Task instructions :: Write out each record below exactly as it appears, with no pictures.

Data ::
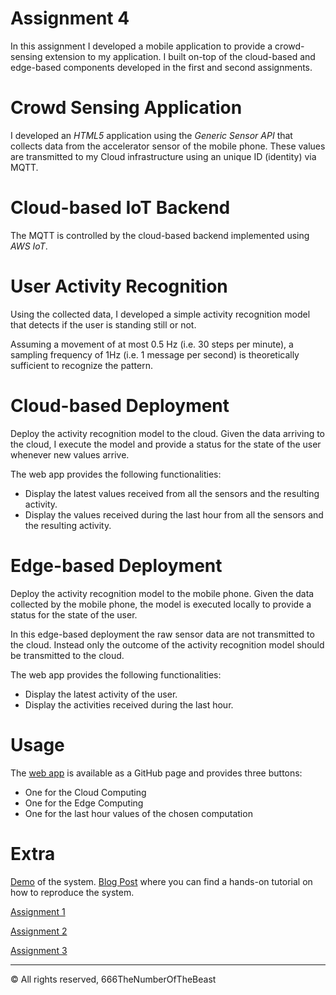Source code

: # Assignment 4
In this assignment I developed a mobile application to provide a crowd-sensing extension to my application. I built on-top of the cloud-based and edge-based components developed in the first and second assignments.

# Crowd Sensing Application
I developed an *HTML5* application using the *Generic Sensor API* that collects data from the accelerator sensor of the mobile phone.
These values are transmitted to my Cloud infrastructure using an unique ID (identity) via MQTT.

# Cloud-based IoT Backend
The MQTT is controlled by the cloud-based backend implemented using *AWS IoT*.

# User Activity Recognition
Using the collected data, I developed a simple activity recognition model that detects if the user is standing still or not.

Assuming a movement of at most 0.5 Hz (i.e. 30 steps per minute), a sampling frequency of 1Hz (i.e. 1 message per second) is theoretically sufficient to recognize the pattern.

# Cloud-based Deployment
Deploy the activity recognition model to the cloud. Given the data arriving to the cloud, I execute the model and provide a status for the state of the user whenever new values arrive.

The web app provides the following functionalities:
- Display the latest values received from all the sensors and the resulting activity.
- Display the values received during the last hour from all the sensors and the resulting activity.

# Edge-based Deployment
Deploy the activity recognition model to the mobile phone. Given the data collected by the mobile phone, the model is executed locally to provide a status for the state of the user.

In this edge-based deployment the raw sensor data are not transmitted to the cloud. Instead only the outcome of the activity recognition model should be transmitted to the cloud.

The web app provides the following functionalities:
- Display the latest activity of the user.
- Display the activities received during the last hour.

# Usage
The [web app](https://666thenumberofthebeast.github.io/InternetOfThings19-20/App/index.html) is available as a GitHub page and provides three buttons:
- One for the Cloud Computing
- One for the Edge Computing
- One for the last hour values of the chosen computation

# Extra
[Demo](https://youtu.be/Bl5EqkK0KrA) of the system.
[Blog Post](https://www.hackster.io/xmetal1997/iot-virtual-environment-stations-emulator-4fc78b) where you can find a hands-on tutorial on how to reproduce the system.

[Assignment 1](https://github.com/666TheNumberOfTheBeast/InternetOfThings19-20/tree/master/Assignment1)

[Assignment 2](https://github.com/666TheNumberOfTheBeast/InternetOfThings19-20/tree/master/Assignment2)

[Assignment 3](https://github.com/666TheNumberOfTheBeast/InternetOfThings19-20/tree/master/Assignment3)

***
© All rights reserved, 666TheNumberOfTheBeast
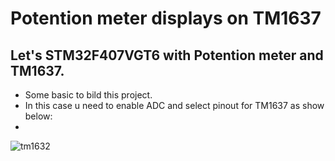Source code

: # Potention meter displays on TM1637
## Let's STM32F407VGT6 with Potention meter and TM1637.<br>
  - Some basic to bild this project.<br>
  - In this case u need to enable ADC and select pinout for TM1637 as show below:
  - 
![tm1632](https://github.com/DNZioo/STM32F407VGT6_Project/assets/132254089/ad82c5e8-3b9b-426b-b208-75d6d68d51bb)


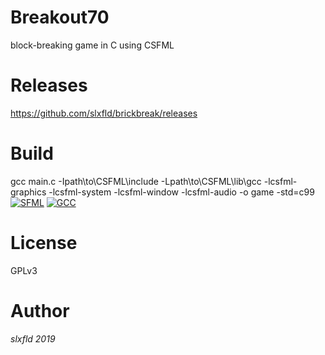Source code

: # Breakout70
block-breaking game in C using CSFML
# Releases
https://github.com/slxfld/brickbreak/releases
# Build 
gcc main.c -Ipath\to\CSFML\include -Lpath\to\CSFML\lib\gcc  -lcsfml-graphics -lcsfml-system -lcsfml-window -lcsfml-audio -o game -std=c99
</br>
[![SFML](https://img.shields.io/badge/CSFML%20--brightgreen.svg?style=flat-square)](https://www.sfml-dev.org/download/csfml/)
[![GCC](https://img.shields.io/badge/gcc%20--brightred.svg?style=flat-square)](https://gcc.gnu.org/)
# License
GPLv3
# Author
*slxfld 2019*

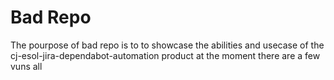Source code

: # Bad Repo

The pourpose of bad repo is to to showcase the abilities and usecase of the cj-esol-jira-dependabot-automation product at the moment there are a few vuns all 
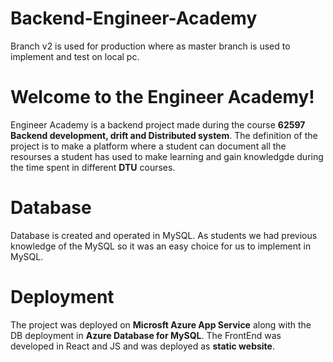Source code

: # Backend-Engineer-Academy
Branch v2 is used for production where as master branch is used to implement and test on local pc.

# Welcome to the Engineer Academy!

Engineer Academy is a backend project made during the course **62597 Backend development, drift and Distributed system**. The definition of the project is to make a platform where a student can document all the resourses a student has used to make learning and gain knowledgde during the time spent in different **DTU** courses. 

# Database
Database is created and operated in MySQL. As students we had previous knowledge of the MySQL so it was an easy choice for us to implement in MySQL.

# Deployment
The project was deployed on **Microsft Azure App Service** along with the DB deployment in **Azure Database for MySQL**. The FrontEnd was developed in React and JS and was deployed as **static website**.
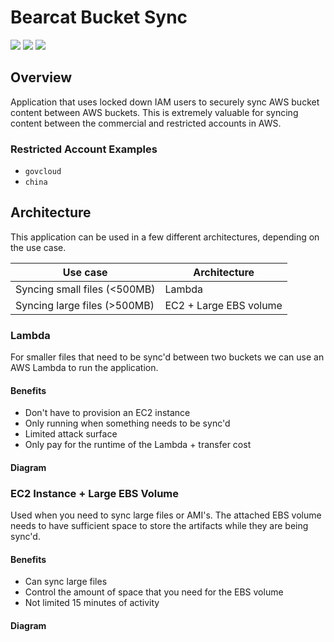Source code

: # Bearcat Bucket Sync

![](https://github.com/ArdusJax/bearcat/workflows/Production/badge.svg) ![](https://github.com/ArdusJax/bearcat/workflows/Development/badge.svg) ![](https://github.com/ArdusJax/bearcat/workflows/Cargo%20Security%20Audit/badge.svg)

## Overview

Application that uses locked down IAM users to securely sync AWS bucket content between AWS buckets. This is extremely valuable for syncing content between the commercial and restricted accounts in AWS.

### Restricted Account Examples

- `govcloud`
- `china`

## Architecture

This application can be used in a few different architectures, depending on the use case.

| Use case | Architecture|
|----------|-------------|
|Syncing small files (<500MB)|Lambda
|Syncing large files (>500MB)|EC2 + Large EBS volume

### Lambda

For smaller files that need to be sync'd between two buckets we can use an AWS Lambda to run the application.

#### Benefits

- Don't have to provision an EC2 instance
- Only running when something needs to be sync'd
- Limited attack surface
- Only pay for the runtime of the Lambda + transfer cost

#### Diagram

### EC2 Instance + Large EBS Volume

Used when you need to sync large files or AMI's. The attached EBS volume needs to have sufficient space to store the artifacts while they are being sync'd.

#### Benefits

- Can sync large files
- Control the amount of space that you need for the EBS volume
- Not limited 15 minutes of activity

#### Diagram
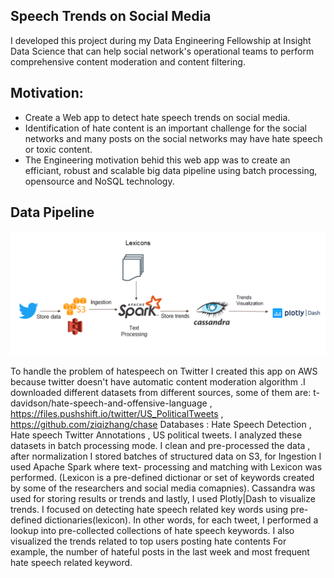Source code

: ## Speech Trends on Social Media
I developed this project during my Data Engineering Fellowship at Insight Data Science that can help social network's operational teams to perform comprehensive content moderation and content filtering.
## Motivation:
* Create a Web app to detect hate speech trends on social media.
* Identification of hate content is an important challenge for the social networks and many posts on the social networks may have hate speech or toxic content. 
* The Engineering motivation behid this web app was to create an efficiant, robust and scalable big data pipeline using batch processing, opensource and NoSQL technology.
## Data Pipeline
![alt tag](https://github.com/mahrukh-uw/HateSpeechTrends/blob/master/images/system_architecture.png)

To handle the problem of hatespeech on Twitter I created this app on AWS because twitter doesn't have automatic content moderation algorithm .I downloaded different datasets from 
different sources, some of them are: t-davidson/hate-speech-and-offensive-language , https://files.pushshift.io/twitter/US_PoliticalTweets , https://github.com/ziqizhang/chase
Databases : Hate Speech Detection , Hate speech Twitter Annotations , US political tweets.
 I analyzed these datasets in batch processing mode.
I clean and pre-processed the data , after normalization I stored batches of structured data on S3, for Ingestion I used Apache Spark where text- processing and matching with Lexicon was performed. (Lexicon is a pre-defined dictionar or set of keywords created by some of the researchers and social media comapnies).
Cassandra was used for storing results or trends and lastly, I used Plotly|Dash to visualize trends.
I focused on detecting hate speech related key words using pre-defined dictionaries(lexicon). In other words, for each tweet, I performed a lookup into pre-collected collections of hate speech keywords. I also visualized the trends related to top users posting hate contents For example, the number of hateful posts in the last week  and most frequent hate speech related keyword.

Solution for this problem ::
Source code

: # Assignment 4
In this assignment I developed a mobile application to provide a crowd-sensing extension to my application. I built on-top of the cloud-based and edge-based components developed in the first and second assignments.

# Crowd Sensing Application
I developed an *HTML5* application using the *Generic Sensor API* that collects data from the accelerator sensor of the mobile phone.
These values are transmitted to my Cloud infrastructure using an unique ID (identity) via MQTT.

# Cloud-based IoT Backend
The MQTT is controlled by the cloud-based backend implemented using *AWS IoT*.

# User Activity Recognition
Using the collected data, I developed a simple activity recognition model that detects if the user is standing still or not.

Assuming a movement of at most 0.5 Hz (i.e. 30 steps per minute), a sampling frequency of 1Hz (i.e. 1 message per second) is theoretically sufficient to recognize the pattern.

# Cloud-based Deployment
Deploy the activity recognition model to the cloud. Given the data arriving to the cloud, I execute the model and provide a status for the state of the user whenever new values arrive.

The web app provides the following functionalities:
- Display the latest values received from all the sensors and the resulting activity.
- Display the values received during the last hour from all the sensors and the resulting activity.

# Edge-based Deployment
Deploy the activity recognition model to the mobile phone. Given the data collected by the mobile phone, the model is executed locally to provide a status for the state of the user.

In this edge-based deployment the raw sensor data are not transmitted to the cloud. Instead only the outcome of the activity recognition model should be transmitted to the cloud.

The web app provides the following functionalities:
- Display the latest activity of the user.
- Display the activities received during the last hour.

# Usage
The [web app](https://666thenumberofthebeast.github.io/InternetOfThings19-20/App/index.html) is available as a GitHub page and provides three buttons:
- One for the Cloud Computing
- One for the Edge Computing
- One for the last hour values of the chosen computation

# Extra
[Demo](https://youtu.be/Bl5EqkK0KrA) of the system.
[Blog Post](https://www.hackster.io/xmetal1997/iot-virtual-environment-stations-emulator-4fc78b) where you can find a hands-on tutorial on how to reproduce the system.

[Assignment 1](https://github.com/666TheNumberOfTheBeast/InternetOfThings19-20/tree/master/Assignment1)

[Assignment 2](https://github.com/666TheNumberOfTheBeast/InternetOfThings19-20/tree/master/Assignment2)

[Assignment 3](https://github.com/666TheNumberOfTheBeast/InternetOfThings19-20/tree/master/Assignment3)

***
© All rights reserved, 666TheNumberOfTheBeast
Source code

: # Potention meter displays on TM1637
## Let's STM32F407VGT6 with Potention meter and TM1637.<br>
  - Some basic to bild this project.<br>
  - In this case u need to enable ADC and select pinout for TM1637 as show below:
  - 
![tm1632](https://github.com/DNZioo/STM32F407VGT6_Project/assets/132254089/ad82c5e8-3b9b-426b-b208-75d6d68d51bb)


Source code

: # Breakout70
block-breaking game in C using CSFML
# Releases
https://github.com/slxfld/brickbreak/releases
# Build 
gcc main.c -Ipath\to\CSFML\include -Lpath\to\CSFML\lib\gcc  -lcsfml-graphics -lcsfml-system -lcsfml-window -lcsfml-audio -o game -std=c99
</br>
[![SFML](https://img.shields.io/badge/CSFML%20--brightgreen.svg?style=flat-square)](https://www.sfml-dev.org/download/csfml/)
[![GCC](https://img.shields.io/badge/gcc%20--brightred.svg?style=flat-square)](https://gcc.gnu.org/)
# License
GPLv3
# Author
*slxfld 2019*

Source code

: # Bad Repo

The pourpose of bad repo is to to showcase the abilities and usecase of the cj-esol-jira-dependabot-automation product at the moment there are a few vuns all 
Source code

: # Backend-Engineer-Academy
Branch v2 is used for production where as master branch is used to implement and test on local pc.

# Welcome to the Engineer Academy!

Engineer Academy is a backend project made during the course **62597 Backend development, drift and Distributed system**. The definition of the project is to make a platform where a student can document all the resourses a student has used to make learning and gain knowledgde during the time spent in different **DTU** courses. 

# Database
Database is created and operated in MySQL. As students we had previous knowledge of the MySQL so it was an easy choice for us to implement in MySQL.

# Deployment
The project was deployed on **Microsft Azure App Service** along with the DB deployment in **Azure Database for MySQL**. The FrontEnd was developed in React and JS and was deployed as **static website**.
Source code

: # Bearcat Bucket Sync

![](https://github.com/ArdusJax/bearcat/workflows/Production/badge.svg) ![](https://github.com/ArdusJax/bearcat/workflows/Development/badge.svg) ![](https://github.com/ArdusJax/bearcat/workflows/Cargo%20Security%20Audit/badge.svg)

## Overview

Application that uses locked down IAM users to securely sync AWS bucket content between AWS buckets. This is extremely valuable for syncing content between the commercial and restricted accounts in AWS.

### Restricted Account Examples

- `govcloud`
- `china`

## Architecture

This application can be used in a few different architectures, depending on the use case.

| Use case | Architecture|
|----------|-------------|
|Syncing small files (<500MB)|Lambda
|Syncing large files (>500MB)|EC2 + Large EBS volume

### Lambda

For smaller files that need to be sync'd between two buckets we can use an AWS Lambda to run the application.

#### Benefits

- Don't have to provision an EC2 instance
- Only running when something needs to be sync'd
- Limited attack surface
- Only pay for the runtime of the Lambda + transfer cost

#### Diagram

### EC2 Instance + Large EBS Volume

Used when you need to sync large files or AMI's. The attached EBS volume needs to have sufficient space to store the artifacts while they are being sync'd.

#### Benefits

- Can sync large files
- Control the amount of space that you need for the EBS volume
- Not limited 15 minutes of activity

#### Diagram
Source code

: ## Speech Trends on Social Media
I developed this project during my Data Engineering Fellowship at Insight Data Science that can help social network's operational teams to perform comprehensive content moderation and content filtering.
## Motivation:
* Create a Web app to detect hate speech trends on social media.
* Identification of hate content is an important challenge for the social networks and many posts on the social networks may have hate speech or toxic content. 
* The Engineering motivation behid this web app was to create an efficiant, robust and scalable big data pipeline using batch processing, opensource and NoSQL technology.
## Data Pipeline
![alt tag](https://github.com/mahrukh-uw/HateSpeechTrends/blob/master/images/system_architecture.png)

To handle the problem of hatespeech on Twitter I created this app on AWS because twitter doesn't have automatic content moderation algorithm .I downloaded different datasets from 
different sources, some of them are: t-davidson/hate-speech-and-offensive-language , https://files.pushshift.io/twitter/US_PoliticalTweets , https://github.com/ziqizhang/chase
Databases : Hate Speech Detection , Hate speech Twitter Annotations , US political tweets.
 I analyzed these datasets in batch processing mode.
I clean and pre-processed the data , after normalization I stored batches of structured data on S3, for Ingestion I used Apache Spark where text- processing and matching with Lexicon was performed. (Lexicon is a pre-defined dictionar or set of keywords created by some of the researchers and social media comapnies).
Cassandra was used for storing results or trends and lastly, I used Plotly|Dash to visualize trends.
I focused on detecting hate speech related key words using pre-defined dictionaries(lexicon). In other words, for each tweet, I performed a lookup into pre-collected collections of hate speech keywords. I also visualized the trends related to top users posting hate contents For example, the number of hateful posts in the last week  and most frequent hate speech related keyword.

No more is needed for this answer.